▸ **What is expected**
Transcribe each record below character for character.

▸ **Dataset entries**

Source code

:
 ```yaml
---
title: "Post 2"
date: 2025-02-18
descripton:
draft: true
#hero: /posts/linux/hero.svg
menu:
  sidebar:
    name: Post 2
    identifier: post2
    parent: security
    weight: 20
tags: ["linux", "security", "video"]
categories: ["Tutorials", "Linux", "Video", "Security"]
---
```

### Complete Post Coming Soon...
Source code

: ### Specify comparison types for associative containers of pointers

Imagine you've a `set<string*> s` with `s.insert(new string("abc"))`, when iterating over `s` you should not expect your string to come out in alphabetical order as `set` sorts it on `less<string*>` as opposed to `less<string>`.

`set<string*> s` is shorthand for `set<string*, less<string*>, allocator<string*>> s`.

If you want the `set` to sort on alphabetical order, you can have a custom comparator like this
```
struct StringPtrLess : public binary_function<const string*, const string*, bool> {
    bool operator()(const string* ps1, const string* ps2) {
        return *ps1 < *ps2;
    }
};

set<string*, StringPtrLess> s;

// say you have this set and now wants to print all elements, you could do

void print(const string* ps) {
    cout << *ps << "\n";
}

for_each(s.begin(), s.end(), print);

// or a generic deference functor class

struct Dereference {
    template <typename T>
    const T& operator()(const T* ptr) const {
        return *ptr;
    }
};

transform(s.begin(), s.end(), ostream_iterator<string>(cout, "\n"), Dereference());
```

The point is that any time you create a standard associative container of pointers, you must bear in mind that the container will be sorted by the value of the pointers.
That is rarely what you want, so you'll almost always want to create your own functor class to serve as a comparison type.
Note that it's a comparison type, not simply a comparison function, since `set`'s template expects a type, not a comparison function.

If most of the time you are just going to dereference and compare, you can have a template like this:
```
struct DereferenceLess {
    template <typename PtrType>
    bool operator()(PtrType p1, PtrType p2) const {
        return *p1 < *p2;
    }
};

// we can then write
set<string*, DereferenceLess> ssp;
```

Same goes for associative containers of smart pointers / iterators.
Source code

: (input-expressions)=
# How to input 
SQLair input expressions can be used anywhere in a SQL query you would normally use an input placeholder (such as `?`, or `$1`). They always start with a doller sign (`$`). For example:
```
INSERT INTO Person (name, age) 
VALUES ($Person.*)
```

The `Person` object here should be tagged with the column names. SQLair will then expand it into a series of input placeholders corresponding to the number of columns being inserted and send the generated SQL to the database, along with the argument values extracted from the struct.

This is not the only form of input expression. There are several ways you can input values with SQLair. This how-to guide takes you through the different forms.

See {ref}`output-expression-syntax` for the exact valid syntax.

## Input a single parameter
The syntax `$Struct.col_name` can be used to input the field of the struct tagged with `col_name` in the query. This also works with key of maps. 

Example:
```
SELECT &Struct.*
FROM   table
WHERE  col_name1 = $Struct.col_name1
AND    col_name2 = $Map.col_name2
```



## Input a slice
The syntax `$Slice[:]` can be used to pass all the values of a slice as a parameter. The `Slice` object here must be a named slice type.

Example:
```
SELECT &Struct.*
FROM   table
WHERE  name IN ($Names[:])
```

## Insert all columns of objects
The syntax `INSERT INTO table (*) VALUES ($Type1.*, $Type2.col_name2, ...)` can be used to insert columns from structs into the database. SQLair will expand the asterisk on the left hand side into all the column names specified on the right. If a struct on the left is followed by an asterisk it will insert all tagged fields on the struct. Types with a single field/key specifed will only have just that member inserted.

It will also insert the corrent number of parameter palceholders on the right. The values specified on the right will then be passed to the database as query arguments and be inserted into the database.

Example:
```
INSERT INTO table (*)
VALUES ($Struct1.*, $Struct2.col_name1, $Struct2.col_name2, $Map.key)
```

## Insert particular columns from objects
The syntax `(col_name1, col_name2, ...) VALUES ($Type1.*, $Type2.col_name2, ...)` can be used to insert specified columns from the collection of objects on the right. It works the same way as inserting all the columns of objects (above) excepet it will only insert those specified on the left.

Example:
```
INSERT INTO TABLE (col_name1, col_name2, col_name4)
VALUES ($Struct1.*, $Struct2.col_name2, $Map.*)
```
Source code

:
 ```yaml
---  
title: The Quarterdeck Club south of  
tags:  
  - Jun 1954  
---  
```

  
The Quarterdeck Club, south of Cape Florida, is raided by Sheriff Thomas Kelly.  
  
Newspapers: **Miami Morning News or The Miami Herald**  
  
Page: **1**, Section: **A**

▸ **Answer to the exercise**
Source code

:
 ```yaml
---
title: "Post 2"
date: 2025-02-18
descripton:
draft: true
#hero: /posts/linux/hero.svg
menu:
  sidebar:
    name: Post 2
    identifier: post2
    parent: security
    weight: 20
tags: ["linux", "security", "video"]
categories: ["Tutorials", "Linux", "Video", "Security"]
---
```

### Complete Post Coming Soon...
Source code

: ### Specify comparison types for associative containers of pointers

Imagine you've a `set<string*> s` with `s.insert(new string("abc"))`, when iterating over `s` you should not expect your string to come out in alphabetical order as `set` sorts it on `less<string*>` as opposed to `less<string>`.

`set<string*> s` is shorthand for `set<string*, less<string*>, allocator<string*>> s`.

If you want the `set` to sort on alphabetical order, you can have a custom comparator like this
```
struct StringPtrLess : public binary_function<const string*, const string*, bool> {
    bool operator()(const string* ps1, const string* ps2) {
        return *ps1 < *ps2;
    }
};

set<string*, StringPtrLess> s;

// say you have this set and now wants to print all elements, you could do

void print(const string* ps) {
    cout << *ps << "\n";
}

for_each(s.begin(), s.end(), print);

// or a generic deference functor class

struct Dereference {
    template <typename T>
    const T& operator()(const T* ptr) const {
        return *ptr;
    }
};

transform(s.begin(), s.end(), ostream_iterator<string>(cout, "\n"), Dereference());
```

The point is that any time you create a standard associative container of pointers, you must bear in mind that the container will be sorted by the value of the pointers.
That is rarely what you want, so you'll almost always want to create your own functor class to serve as a comparison type.
Note that it's a comparison type, not simply a comparison function, since `set`'s template expects a type, not a comparison function.

If most of the time you are just going to dereference and compare, you can have a template like this:
```
struct DereferenceLess {
    template <typename PtrType>
    bool operator()(PtrType p1, PtrType p2) const {
        return *p1 < *p2;
    }
};

// we can then write
set<string*, DereferenceLess> ssp;
```

Same goes for associative containers of smart pointers / iterators.
Source code

: (input-expressions)=
# How to input 
SQLair input expressions can be used anywhere in a SQL query you would normally use an input placeholder (such as `?`, or `$1`). They always start with a doller sign (`$`). For example:
```
INSERT INTO Person (name, age) 
VALUES ($Person.*)
```

The `Person` object here should be tagged with the column names. SQLair will then expand it into a series of input placeholders corresponding to the number of columns being inserted and send the generated SQL to the database, along with the argument values extracted from the struct.

This is not the only form of input expression. There are several ways you can input values with SQLair. This how-to guide takes you through the different forms.

See {ref}`output-expression-syntax` for the exact valid syntax.

## Input a single parameter
The syntax `$Struct.col_name` can be used to input the field of the struct tagged with `col_name` in the query. This also works with key of maps. 

Example:
```
SELECT &Struct.*
FROM   table
WHERE  col_name1 = $Struct.col_name1
AND    col_name2 = $Map.col_name2
```



## Input a slice
The syntax `$Slice[:]` can be used to pass all the values of a slice as a parameter. The `Slice` object here must be a named slice type.

Example:
```
SELECT &Struct.*
FROM   table
WHERE  name IN ($Names[:])
```

## Insert all columns of objects
The syntax `INSERT INTO table (*) VALUES ($Type1.*, $Type2.col_name2, ...)` can be used to insert columns from structs into the database. SQLair will expand the asterisk on the left hand side into all the column names specified on the right. If a struct on the left is followed by an asterisk it will insert all tagged fields on the struct. Types with a single field/key specifed will only have just that member inserted.

It will also insert the corrent number of parameter palceholders on the right. The values specified on the right will then be passed to the database as query arguments and be inserted into the database.

Example:
```
INSERT INTO table (*)
VALUES ($Struct1.*, $Struct2.col_name1, $Struct2.col_name2, $Map.key)
```

## Insert particular columns from objects
The syntax `(col_name1, col_name2, ...) VALUES ($Type1.*, $Type2.col_name2, ...)` can be used to insert specified columns from the collection of objects on the right. It works the same way as inserting all the columns of objects (above) excepet it will only insert those specified on the left.

Example:
```
INSERT INTO TABLE (col_name1, col_name2, col_name4)
VALUES ($Struct1.*, $Struct2.col_name2, $Map.*)
```
Source code

:
 ```yaml
---  
title: The Quarterdeck Club south of  
tags:  
  - Jun 1954  
---  
```

  
The Quarterdeck Club, south of Cape Florida, is raided by Sheriff Thomas Kelly.  
  
Newspapers: **Miami Morning News or The Miami Herald**  
  
Page: **1**, Section: **A**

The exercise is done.